Optimizing Policy Mechanisms to Provide Institutional Guarantees for Sustainable Digitally Enabled Generalist-Specialist Collaboration
Efficient operation of generalist-specialist collaboration depends on robust institutional mechanisms and safeguards. Close integration with medical consortium construction is essential to build a clear organizational system with well-defined rights, responsibilities, and aligned objectives, promoting collaborative integration between primary care generalists and higher-level specialist institutions to form synergistic workforces. Regarding incentive mechanism design, diversified measures such as performance rewards and career advancement opportunities should be adopted, linking management outcomes to performance to motivate participation among both general practitioners and specialists. Additionally, flexible feedback and adjustment mechanisms should be established to address potential implementation issues through regular monitoring and dynamic optimization, continuously improving institutional design and implementation pathways to promote continuous improvement and broader application of the digitally enabled generalist-specialist collaborative model.
Conclusion
Based on a quasi-experimental design of the policy pilot, this study used longitudinal hypertension management data from community health service institutions to establish econometric regression models, evaluating the policy effects of digitally enabled generalist-specialist collaboration on improving hypertension management capacity.

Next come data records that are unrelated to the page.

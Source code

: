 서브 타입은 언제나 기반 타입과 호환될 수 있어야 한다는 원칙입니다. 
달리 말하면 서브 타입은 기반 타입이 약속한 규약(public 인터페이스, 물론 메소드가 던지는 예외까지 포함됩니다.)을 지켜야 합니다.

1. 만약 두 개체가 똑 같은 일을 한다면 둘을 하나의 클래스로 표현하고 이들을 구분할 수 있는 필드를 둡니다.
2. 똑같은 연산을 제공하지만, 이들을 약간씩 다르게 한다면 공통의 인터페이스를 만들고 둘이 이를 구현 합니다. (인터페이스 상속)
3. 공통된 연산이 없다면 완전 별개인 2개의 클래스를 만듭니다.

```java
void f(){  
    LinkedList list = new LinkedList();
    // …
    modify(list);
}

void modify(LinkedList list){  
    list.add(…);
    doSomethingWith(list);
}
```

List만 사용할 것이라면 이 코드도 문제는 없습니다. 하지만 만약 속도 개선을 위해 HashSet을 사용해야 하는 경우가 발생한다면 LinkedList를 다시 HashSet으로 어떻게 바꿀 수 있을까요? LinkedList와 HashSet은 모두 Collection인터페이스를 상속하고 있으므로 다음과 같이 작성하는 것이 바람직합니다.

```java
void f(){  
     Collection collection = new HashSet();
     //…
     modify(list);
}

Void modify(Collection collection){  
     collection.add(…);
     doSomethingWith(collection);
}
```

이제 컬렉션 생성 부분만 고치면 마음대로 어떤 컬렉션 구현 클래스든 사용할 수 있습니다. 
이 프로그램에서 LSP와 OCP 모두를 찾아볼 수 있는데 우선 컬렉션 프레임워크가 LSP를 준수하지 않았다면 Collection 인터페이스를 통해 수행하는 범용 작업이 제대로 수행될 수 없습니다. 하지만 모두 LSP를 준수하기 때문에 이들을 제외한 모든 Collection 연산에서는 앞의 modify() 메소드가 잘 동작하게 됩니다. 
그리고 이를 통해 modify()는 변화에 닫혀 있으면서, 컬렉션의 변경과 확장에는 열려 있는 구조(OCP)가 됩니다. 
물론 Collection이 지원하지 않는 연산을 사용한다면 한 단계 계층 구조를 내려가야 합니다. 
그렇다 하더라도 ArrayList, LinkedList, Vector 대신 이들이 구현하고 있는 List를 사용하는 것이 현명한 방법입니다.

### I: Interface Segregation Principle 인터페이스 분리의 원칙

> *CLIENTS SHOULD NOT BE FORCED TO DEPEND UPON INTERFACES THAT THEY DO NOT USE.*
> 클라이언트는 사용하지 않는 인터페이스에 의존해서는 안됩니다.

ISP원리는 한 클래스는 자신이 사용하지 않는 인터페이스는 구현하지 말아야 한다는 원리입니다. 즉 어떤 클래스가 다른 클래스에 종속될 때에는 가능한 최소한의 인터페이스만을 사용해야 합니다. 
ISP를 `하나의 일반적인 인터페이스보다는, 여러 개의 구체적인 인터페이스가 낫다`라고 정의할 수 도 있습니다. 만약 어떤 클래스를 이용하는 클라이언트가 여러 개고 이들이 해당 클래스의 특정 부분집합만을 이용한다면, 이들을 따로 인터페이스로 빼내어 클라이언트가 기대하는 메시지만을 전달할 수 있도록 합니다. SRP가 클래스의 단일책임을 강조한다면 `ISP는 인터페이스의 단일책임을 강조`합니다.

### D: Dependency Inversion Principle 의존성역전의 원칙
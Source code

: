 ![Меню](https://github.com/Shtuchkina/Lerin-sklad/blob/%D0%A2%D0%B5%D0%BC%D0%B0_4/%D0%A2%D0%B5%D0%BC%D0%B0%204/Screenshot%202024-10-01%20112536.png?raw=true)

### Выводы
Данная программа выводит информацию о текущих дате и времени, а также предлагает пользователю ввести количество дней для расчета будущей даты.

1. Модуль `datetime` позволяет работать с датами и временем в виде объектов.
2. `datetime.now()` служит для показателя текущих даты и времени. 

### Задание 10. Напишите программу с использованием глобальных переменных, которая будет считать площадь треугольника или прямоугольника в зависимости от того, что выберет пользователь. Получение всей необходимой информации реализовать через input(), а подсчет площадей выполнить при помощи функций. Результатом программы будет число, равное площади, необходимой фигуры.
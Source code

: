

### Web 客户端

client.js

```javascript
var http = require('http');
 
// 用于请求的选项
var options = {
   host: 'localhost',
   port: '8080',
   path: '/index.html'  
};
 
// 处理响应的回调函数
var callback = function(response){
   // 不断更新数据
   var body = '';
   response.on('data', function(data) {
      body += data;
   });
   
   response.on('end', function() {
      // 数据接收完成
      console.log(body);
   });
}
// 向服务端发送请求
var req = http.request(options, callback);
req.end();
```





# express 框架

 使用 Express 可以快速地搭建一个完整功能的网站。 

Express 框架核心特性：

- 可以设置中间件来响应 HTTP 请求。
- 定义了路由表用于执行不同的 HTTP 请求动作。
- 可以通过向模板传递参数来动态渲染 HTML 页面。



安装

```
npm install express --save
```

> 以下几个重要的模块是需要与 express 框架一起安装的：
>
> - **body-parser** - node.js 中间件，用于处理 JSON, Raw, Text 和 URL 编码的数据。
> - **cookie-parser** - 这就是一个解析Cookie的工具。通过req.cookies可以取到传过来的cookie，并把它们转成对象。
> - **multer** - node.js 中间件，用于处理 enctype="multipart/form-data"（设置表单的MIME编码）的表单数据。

The findings demonstrate that implementing digitally enabled generalist-specialist collaboration significantly enhanced standardized management effectiveness at primary care institutions, improved health outcomes among managed populations, effectively reduced upward referrals for managed patients, and retained more patients at the primary care level through policy spillover effects, playing an important role in improving tiered diagnosis and treatment. Future efforts should focus on refining policy mechanisms and establishing standardized implementation pathways to provide references for comprehensive promotion of digitally enabled generalist-specialist collaborative services, thereby advancing equitable and high-quality development of essential public health services.